The numbers of excessive elephant populations in the whole of the southern African wildlife block, is probably in the region of 200 000. And there is no escaping what needs to be done. They will all have to be drastically reduced in number. What is happening in Kruger National Park, and the simple remedy that I know has no alternative, applies to them all.

With regard to the present controversy in the British parliament – that is, whether or not the U.K. should allow elephant (and other game) trophies to be imported into Great Britain – makes a mockery of the real and terrible wildlife management tragedy that is actually happening in southern Africa today. And this does not just apply to elephants. The tragedy is escalating into a free-fall decline of all animal and plant species in the shadow of the too-many-elephants syndrome.

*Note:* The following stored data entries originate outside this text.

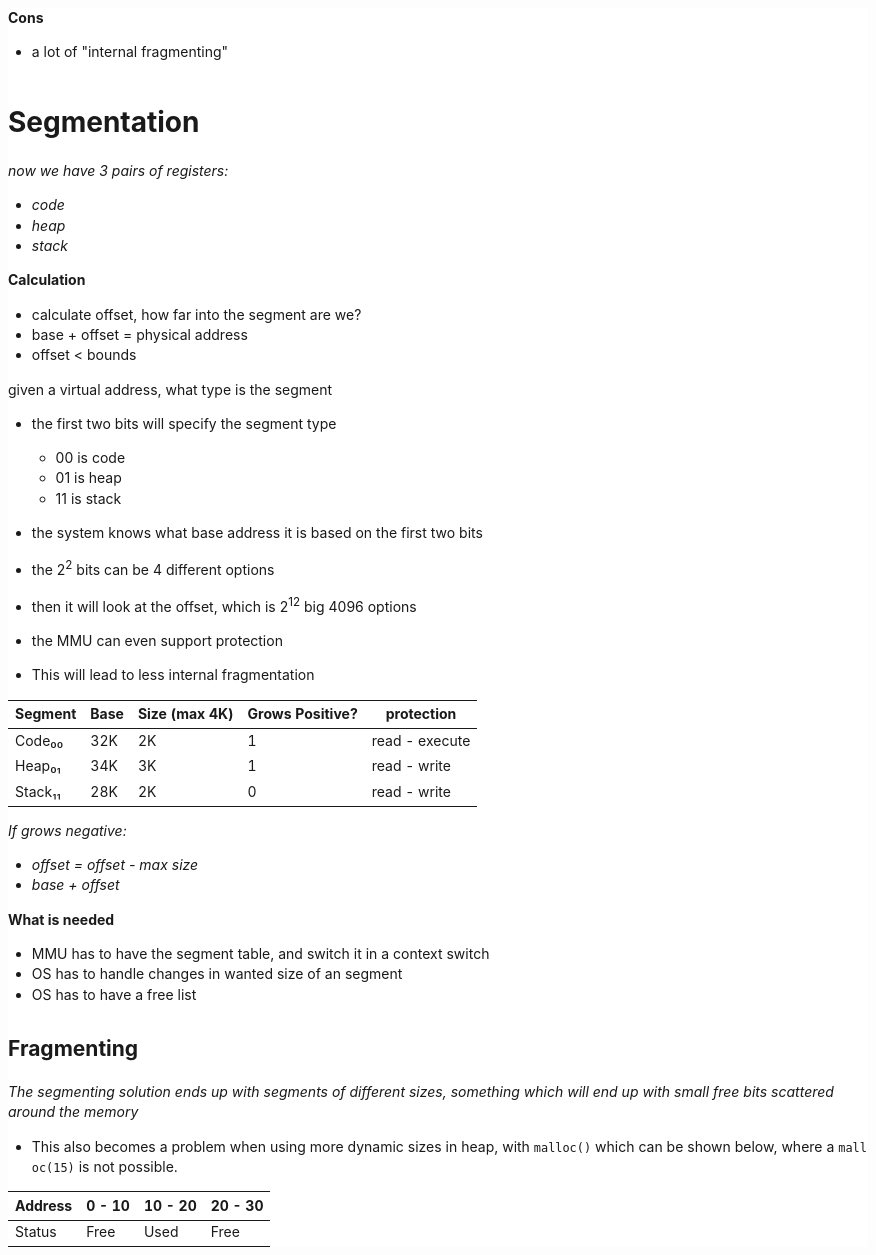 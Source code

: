 **Cons**
- a lot of "internal fragmenting"


# Segmentation
*now we have 3 pairs of registers:*
- *code*
- *heap*
- *stack*

**Calculation**
- calculate offset, how far into the segment are we?
- base + offset = physical address
- offset < bounds



given a virtual address, what type is the segment
- the first two bits will specify the segment type
	- 00 is code
	- 01 is heap
	- 11 is stack
- the system knows what base address it is based on the first two bits
- the $2^2$ bits can be 4 different options
- then it will look at the offset, which is $2^{12}$ big 4096 options

- the MMU can even support protection 
- This will lead to less internal fragmentation 

| Segment | Base | Size (max 4K) | Grows Positive? | protection     |
| ------- | ---- | ------------- | --------------- | -------------- |
| Code₀₀  | 32K  | 2K            | 1               | read - execute |
| Heap₀₁  | 34K  | 3K            | 1               | read - write   |
| Stack₁₁ | 28K  | 2K            | 0               | read - write   |

*If grows negative:*
- *offset = offset - max size*
- *base + offset*

**What is needed**
- MMU has to have the segment table, and switch it in a context switch
- OS has to handle changes in wanted size of an segment
- OS has to have a free list

## Fragmenting 
*The segmenting solution ends up with segments of different sizes, something which will end up with small free bits scattered around the memory*

- This also becomes a problem when using more dynamic sizes in heap, with `malloc()` which can be shown below, where a `malloc(15)` is not possible.

| Address | 0 - 10 | 10 - 20 | 20 - 30 |
| ------- | ------ | ------- | ------- |
| Status  | Free   | Used    | Free    |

Saving a few elephant bulls – or the old bulls of other game species – is not going to help the wildlife of Africa in any way. The over-population of elephants is going to kill them all off, anyway. They will die of starvation; or they will die because their special habitats have been destroyed. And the whole region will lose its one-time priceless biological heritage. The simplistic idea that stopping trophy game imports into the U.K. is going help the survival of wildlife in Africa as a whole, is based on a false premise. And pushing that agenda might just confuse the issue when it becomes known that southern Africa is going to have to implement some very drastic population reduction management of its elephant populations, soon, if it wants to save the wildlife diversities if its national parks into posterity.

From this truncated dissertation, it must be obvious to anyone who reads it, that the African elephant is far from being ‘endangered’. It is also NOT being ‘over-hunted’ by blood-thirsty trophy hunters. The enforced (by animal rights decree) maintenance of excessive populations of elephants, that are destroying critical habitats in our national parks, is a far greater danger to ALL of Africa’s wildlife resources than a few trophy hunters are, or ever were. Trophy hunting is NOT a danger to Africa’s wildlife! But the existence of do-gooder foreign governments that support the animal rights agenda, are a far greater danger!

It is high time, therefore, that Great Britain scrap its simplistic plans to ban the importation of wild animal trophies to the UK, in their mistaken belief that that will ‘save’ Africa’s wildlife. Instead, the British prime minister should recover his responsible thinking cap and jettison that animal rights extremist, Eduardo Gonçalves, who has so badly led everybody astray.

It would behoove the British government to confer, instead, with the real wildlife experts in southern Africa, and that it helps to convene responsible meetings with the southern African states, thereby to find solutions to the far greater elephant-overpopulation-problem that looms over everybody’s head. Southern Africa’s protected areas are truly under threat of total destruction, resultant from the ongoing and unresolved problem of ‘too many elephants’.

Southern Africa, therefore, urgently needs the British government to understand our REAL dilemma and to help us solve it. What we need is a British government that will help us to ‘save’ southern Africa’s entire biological diversity. What we don’t need is a British government that makes our problem worse.

The banning of game trophy imports into Great Britain is NOT what Africa needs! Africa needs for the United Kingdom to open its heart to honest dialogue; and to enter into honourable discussions with the people who are responsible for the proper management of Africa’s wild animal resources.

Nobody goes to a plumber when he wants a repair man to fix his wooden furniture. The United Kingdom, therefore, is in error when it seeks advice from animal rightists about wildlife management affairs in Africa because they, genuinely, know nothing about that subject.